- [Task to carry out]
Repeat nothing but the lines below running from the one containing "While heap bindings" to the one containing "Such failures are". Keep both end lines.
[[ Task input, beginning ]]
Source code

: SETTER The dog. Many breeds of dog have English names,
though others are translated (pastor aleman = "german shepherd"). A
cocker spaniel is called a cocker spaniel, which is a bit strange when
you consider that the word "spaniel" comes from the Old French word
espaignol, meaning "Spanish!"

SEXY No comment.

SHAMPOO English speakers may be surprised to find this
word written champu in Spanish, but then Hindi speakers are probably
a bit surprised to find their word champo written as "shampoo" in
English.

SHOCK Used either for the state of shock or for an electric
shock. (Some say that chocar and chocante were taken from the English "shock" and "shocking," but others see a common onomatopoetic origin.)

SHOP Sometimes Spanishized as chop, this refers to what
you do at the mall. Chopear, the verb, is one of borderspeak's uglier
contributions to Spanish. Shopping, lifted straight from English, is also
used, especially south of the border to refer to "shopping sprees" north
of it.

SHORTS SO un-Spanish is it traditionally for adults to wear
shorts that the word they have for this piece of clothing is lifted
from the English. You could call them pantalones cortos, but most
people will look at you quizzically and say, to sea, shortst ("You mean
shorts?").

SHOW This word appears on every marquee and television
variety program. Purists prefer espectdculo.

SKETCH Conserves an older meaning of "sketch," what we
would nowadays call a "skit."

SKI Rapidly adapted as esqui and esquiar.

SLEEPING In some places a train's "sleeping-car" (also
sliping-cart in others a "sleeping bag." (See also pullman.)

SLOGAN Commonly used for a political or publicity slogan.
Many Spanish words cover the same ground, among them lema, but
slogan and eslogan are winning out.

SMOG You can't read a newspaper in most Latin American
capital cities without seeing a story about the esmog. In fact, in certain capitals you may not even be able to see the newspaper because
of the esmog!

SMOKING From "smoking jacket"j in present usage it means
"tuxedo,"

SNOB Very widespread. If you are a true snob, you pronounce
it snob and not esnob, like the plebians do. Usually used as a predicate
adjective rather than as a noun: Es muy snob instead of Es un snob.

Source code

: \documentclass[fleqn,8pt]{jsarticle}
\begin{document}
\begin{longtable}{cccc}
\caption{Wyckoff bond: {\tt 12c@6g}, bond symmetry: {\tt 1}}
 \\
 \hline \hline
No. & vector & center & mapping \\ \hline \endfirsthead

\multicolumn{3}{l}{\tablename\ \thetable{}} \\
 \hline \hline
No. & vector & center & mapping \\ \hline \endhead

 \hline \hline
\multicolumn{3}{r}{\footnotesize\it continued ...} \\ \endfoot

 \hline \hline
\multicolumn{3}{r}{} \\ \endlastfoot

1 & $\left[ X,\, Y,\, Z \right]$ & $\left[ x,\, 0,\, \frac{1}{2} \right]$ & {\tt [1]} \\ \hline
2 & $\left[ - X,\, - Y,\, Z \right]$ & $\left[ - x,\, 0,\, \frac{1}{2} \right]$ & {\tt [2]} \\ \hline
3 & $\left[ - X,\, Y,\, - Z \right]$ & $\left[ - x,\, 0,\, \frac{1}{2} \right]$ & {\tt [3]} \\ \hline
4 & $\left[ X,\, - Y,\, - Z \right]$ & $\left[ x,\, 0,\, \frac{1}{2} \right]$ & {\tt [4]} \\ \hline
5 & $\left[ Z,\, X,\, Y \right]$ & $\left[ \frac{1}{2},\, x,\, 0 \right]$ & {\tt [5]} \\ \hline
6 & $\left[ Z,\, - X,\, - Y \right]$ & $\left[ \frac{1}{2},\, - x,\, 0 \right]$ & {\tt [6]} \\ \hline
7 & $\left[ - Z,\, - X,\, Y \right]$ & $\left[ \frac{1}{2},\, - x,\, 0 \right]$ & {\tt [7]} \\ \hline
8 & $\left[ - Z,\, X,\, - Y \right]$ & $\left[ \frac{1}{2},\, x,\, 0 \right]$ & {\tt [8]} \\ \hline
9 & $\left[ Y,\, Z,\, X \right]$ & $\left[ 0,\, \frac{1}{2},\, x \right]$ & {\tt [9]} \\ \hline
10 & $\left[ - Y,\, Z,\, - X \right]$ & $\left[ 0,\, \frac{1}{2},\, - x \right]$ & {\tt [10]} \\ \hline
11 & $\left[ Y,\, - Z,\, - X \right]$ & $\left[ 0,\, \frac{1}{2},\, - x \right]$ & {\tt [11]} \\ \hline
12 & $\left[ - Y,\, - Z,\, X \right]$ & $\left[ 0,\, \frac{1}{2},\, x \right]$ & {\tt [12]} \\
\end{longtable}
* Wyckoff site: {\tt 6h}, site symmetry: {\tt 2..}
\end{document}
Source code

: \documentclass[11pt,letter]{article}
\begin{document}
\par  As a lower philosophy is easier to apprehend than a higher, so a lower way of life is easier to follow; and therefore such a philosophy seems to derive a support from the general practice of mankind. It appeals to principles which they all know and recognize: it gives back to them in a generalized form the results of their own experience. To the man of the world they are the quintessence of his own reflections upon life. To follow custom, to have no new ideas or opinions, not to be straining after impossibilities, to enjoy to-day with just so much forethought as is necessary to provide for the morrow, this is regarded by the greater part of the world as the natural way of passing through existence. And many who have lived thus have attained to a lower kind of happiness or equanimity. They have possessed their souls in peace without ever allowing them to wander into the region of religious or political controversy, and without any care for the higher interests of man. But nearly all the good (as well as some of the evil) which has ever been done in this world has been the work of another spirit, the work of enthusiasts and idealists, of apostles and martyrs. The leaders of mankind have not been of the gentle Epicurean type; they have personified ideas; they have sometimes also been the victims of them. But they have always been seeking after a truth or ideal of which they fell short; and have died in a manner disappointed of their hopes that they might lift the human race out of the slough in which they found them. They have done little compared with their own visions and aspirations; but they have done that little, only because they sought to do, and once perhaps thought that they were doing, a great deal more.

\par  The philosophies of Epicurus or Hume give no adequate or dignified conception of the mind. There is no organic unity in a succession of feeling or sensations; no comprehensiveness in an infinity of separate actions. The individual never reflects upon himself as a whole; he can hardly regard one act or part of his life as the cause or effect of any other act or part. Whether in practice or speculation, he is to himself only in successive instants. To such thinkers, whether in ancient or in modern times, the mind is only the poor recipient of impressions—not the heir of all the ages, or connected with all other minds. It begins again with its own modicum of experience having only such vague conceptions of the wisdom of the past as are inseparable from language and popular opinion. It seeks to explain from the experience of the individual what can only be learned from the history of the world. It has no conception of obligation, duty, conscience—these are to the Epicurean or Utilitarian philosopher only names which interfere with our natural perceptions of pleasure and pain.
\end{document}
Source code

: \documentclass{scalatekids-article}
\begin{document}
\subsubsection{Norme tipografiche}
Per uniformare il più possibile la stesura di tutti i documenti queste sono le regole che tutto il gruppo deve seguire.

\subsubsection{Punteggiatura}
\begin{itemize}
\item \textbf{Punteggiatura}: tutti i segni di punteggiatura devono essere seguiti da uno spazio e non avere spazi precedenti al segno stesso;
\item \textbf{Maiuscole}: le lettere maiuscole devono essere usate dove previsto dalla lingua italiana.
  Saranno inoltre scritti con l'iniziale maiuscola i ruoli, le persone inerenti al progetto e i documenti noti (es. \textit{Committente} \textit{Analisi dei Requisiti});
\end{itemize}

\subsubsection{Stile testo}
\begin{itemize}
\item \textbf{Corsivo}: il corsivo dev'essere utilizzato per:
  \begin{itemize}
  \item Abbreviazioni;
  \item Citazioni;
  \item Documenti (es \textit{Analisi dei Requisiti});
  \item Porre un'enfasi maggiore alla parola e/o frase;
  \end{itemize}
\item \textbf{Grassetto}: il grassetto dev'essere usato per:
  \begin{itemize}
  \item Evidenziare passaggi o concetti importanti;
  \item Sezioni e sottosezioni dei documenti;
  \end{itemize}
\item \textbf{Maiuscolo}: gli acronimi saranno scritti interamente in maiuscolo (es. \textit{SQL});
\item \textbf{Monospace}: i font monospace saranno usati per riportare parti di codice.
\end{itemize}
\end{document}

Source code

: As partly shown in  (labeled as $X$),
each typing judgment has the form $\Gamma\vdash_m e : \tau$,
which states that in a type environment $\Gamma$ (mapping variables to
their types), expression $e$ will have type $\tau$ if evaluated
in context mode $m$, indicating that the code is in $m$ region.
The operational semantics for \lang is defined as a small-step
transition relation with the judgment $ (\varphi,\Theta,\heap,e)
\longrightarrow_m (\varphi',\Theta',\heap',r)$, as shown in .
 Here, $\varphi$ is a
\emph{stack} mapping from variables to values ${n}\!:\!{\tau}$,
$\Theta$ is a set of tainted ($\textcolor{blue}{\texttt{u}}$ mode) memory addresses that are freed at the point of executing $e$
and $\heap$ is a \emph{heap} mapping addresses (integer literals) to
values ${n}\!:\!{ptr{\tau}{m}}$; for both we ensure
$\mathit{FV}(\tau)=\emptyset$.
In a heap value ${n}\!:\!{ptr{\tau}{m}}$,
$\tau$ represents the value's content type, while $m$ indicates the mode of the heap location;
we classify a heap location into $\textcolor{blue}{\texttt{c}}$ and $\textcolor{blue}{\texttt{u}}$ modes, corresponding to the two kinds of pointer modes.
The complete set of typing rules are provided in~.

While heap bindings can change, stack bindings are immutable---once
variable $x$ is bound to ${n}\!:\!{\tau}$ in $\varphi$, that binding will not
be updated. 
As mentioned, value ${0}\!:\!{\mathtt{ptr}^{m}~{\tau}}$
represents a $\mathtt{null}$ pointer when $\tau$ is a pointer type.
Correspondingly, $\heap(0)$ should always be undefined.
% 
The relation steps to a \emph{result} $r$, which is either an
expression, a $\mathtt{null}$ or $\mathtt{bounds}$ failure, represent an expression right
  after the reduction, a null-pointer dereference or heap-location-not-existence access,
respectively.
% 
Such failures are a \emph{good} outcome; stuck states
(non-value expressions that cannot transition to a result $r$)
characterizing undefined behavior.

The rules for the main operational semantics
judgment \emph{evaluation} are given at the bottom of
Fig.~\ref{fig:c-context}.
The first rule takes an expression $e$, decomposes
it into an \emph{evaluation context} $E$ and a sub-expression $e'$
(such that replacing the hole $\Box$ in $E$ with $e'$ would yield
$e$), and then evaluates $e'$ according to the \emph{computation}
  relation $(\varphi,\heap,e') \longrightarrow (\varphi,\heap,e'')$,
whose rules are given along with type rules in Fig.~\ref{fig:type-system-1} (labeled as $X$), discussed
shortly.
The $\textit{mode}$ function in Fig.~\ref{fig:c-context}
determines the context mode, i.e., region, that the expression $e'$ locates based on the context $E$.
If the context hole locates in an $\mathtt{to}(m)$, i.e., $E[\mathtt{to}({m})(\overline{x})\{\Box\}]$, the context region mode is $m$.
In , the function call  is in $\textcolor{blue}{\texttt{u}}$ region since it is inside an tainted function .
[[ Task input, end ]]
- [Problem solution]
While heap bindings can change, stack bindings are immutable---once
variable $x$ is bound to ${n}\!:\!{\tau}$ in $\varphi$, that binding will not
be updated. 
As mentioned, value ${0}\!:\!{\mathtt{ptr}^{m}~{\tau}}$
represents a $\mathtt{null}$ pointer when $\tau$ is a pointer type.
Correspondingly, $\heap(0)$ should always be undefined.
% 
The relation steps to a \emph{result} $r$, which is either an
expression, a $\mathtt{null}$ or $\mathtt{bounds}$ failure, represent an expression right
  after the reduction, a null-pointer dereference or heap-location-not-existence access,
respectively.
% 
Such failures are a \emph{good} outcome; stuck states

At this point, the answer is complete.